UK Men's Basketball

Kentucky players eager to show what they've been learning

Kentucky Wildcats head coach John Calipari talked with Kentucky Wildcats guard Andrew Harrison (5) as #18 Kentucky played #6 Louisville  on Saturday December 28, 2013 in  Lexington ,Ky.  Photos by Mark Cornelison | Staff
Kentucky Wildcats head coach John Calipari talked with Kentucky Wildcats guard Andrew Harrison (5) as #18 Kentucky played #6 Louisville on Saturday December 28, 2013 in Lexington ,Ky. Photos by Mark Cornelison | Staff

Kentucky basketball's latest mantra: If you have the ball, look to pass. If you don't have the ball, look to score.

UK Coach John Calipari would like to see this bedrock principle — which at first reading might seem counter-intuitive — on display the rest of the season beginning with Wednesday night's Southeastern Conference opener against Mississippi State.

"It's weird," point guard Andrew Harrison said Tuesday, "but we definitely understand where he's coming from and what he means by it. Just being ready and moving to the open spot when you don't have the ball."

On the high school level, the kind of star players bound for Kentucky typically think shoot first ... and second and third.

"'I'm going to score this ball,'" Calipari said of the mind-set he's trying to change. "'And if I can't score it, I'm going to throw it to you. But before I do, I'm going to take one more look to see if I can score.'"

With UK, Calipari wants more ball and player movement, less waiting and watching when a teammate has the ball. For example, he noted how Julius Randle is a willing and effective passer when trapped in the low post. But after passing the ball to the perimeter, Randle needs to then re-double his efforts to be a scoring threat in the post, Calipari said.

The UK coach said Harrison put the mantra to good use in a recent practice. Four times he either scored or passed for a basket. "When he didn't have (the ball)," Calipari said. "It came to him.

"We're looking around. Maybe he's got it."

Five minutes later, the coaches saw Harrison standing by idly instead of being ready to take the initiative should the ball come his way, Calipari said good-naturedly as reporters laughed.

"When you do catch a pass, you're in attack mode," he said, "or shooting."

And if you've got the ball, "You're not holding it for everyone to play you," Calipari said.

Coming off a period of 10 days without a game (the longest such hiatus since 1976 without an early-season tournament or made-for-television game involved), Kentucky hopes to put its mantra on display against Mississippi State. The Cats spent the time away from games working on getting to know one another better.

"It starts there," Calipari said.

Of course, the Cats also worked on improving individually and collectively.

Calipari said he'd like to see a more intense defensive approach against State. He'd also like to see the ball moving more and a team more attuned to the "sequence of the game," meaning not shooting or passing because you couldn't think of anything else to do, but doing either with a purpose.

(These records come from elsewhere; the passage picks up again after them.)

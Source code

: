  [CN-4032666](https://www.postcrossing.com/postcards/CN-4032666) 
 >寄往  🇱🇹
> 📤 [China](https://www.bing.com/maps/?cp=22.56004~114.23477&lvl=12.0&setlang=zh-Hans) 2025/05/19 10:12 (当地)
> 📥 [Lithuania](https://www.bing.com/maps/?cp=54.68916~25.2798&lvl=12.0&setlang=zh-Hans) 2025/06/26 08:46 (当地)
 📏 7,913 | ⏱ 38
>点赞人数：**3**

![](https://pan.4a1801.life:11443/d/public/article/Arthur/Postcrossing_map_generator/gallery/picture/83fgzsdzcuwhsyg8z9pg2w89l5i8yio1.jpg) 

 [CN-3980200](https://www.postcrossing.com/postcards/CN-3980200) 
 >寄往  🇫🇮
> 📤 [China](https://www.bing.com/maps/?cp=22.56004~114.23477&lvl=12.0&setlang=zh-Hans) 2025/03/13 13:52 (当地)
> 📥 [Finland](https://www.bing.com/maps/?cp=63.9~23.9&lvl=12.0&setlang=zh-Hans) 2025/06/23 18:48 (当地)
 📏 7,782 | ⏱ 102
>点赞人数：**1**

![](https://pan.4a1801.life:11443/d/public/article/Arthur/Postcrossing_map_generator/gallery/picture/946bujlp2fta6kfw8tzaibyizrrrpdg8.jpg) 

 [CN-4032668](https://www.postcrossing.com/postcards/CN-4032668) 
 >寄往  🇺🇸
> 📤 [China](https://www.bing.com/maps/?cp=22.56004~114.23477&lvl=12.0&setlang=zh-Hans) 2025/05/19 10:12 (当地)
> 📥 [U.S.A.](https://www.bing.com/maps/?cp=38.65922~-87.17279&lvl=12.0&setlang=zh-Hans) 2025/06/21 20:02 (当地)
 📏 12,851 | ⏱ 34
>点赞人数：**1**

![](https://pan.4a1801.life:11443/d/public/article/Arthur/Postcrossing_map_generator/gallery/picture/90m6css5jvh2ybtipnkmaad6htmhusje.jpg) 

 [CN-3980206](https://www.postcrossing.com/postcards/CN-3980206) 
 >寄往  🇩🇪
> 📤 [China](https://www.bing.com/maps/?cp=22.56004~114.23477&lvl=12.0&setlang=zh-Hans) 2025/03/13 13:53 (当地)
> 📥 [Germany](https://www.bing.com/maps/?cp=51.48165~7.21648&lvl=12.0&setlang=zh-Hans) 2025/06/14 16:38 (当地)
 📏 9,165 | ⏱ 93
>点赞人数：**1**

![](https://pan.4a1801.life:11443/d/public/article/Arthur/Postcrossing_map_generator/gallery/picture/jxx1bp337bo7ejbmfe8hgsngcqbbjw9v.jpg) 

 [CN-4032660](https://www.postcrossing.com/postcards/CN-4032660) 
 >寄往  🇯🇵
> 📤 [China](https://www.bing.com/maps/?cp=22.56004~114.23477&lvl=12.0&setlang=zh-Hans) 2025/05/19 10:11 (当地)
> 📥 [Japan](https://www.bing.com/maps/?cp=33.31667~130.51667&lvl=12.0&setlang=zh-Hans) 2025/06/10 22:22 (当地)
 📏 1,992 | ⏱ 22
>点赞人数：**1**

The Cats also worked to break bad basketball habits. "Their basketball habits stink," Calipari said in laying it on thick for his audience of media types. "I mean, just the worst. I'm telling you.

"If we can change it to where we want it, it's on! Right now, it's still, let's see it in games."

Kentucky also revamped its transition offense.

"All the stuff we practiced for two months, we're not running it that way anymore," Calipari said. "I didn't like it."

Calipari spoke of how he wanted players to "run blind" like a wide receiver who diligently runs patterns with effort even though he knows the play does not call for him to get the ball.

Mississippi State serves as the first opponent to test-fire what Kentucky has been doing in practice.

"Let's see what steps we've taken," Calipari said of the game against State as a measuring stick.

The Cats will be eager to play. When asked if he was ready to play a game, Harrison could not suppress a telling smile. "I'm very excited to play that game,' he said. "I'm just ready to see some new faces on the court."

Calipari noted that Kentucky has played only two games in the past 24 days. State begins an abrupt change that includes three games in seven days, including road games at testing environments (Vanderbilt and Arkansas).

"We may be rusty," Calipari said. The UK coach wants to see the fruits of recent labors on display Wednesday night. "I just want to see that there's carryover."


Mississippi St. at No. 14 Kentucky

When: 8 p.m.

Records: MSU (10-3); UK (10-3, 0-0)

Series: UK leads 89-20

Last meeting: Kentucky won 85-55 on Feb. 27, 2013, at Lexington.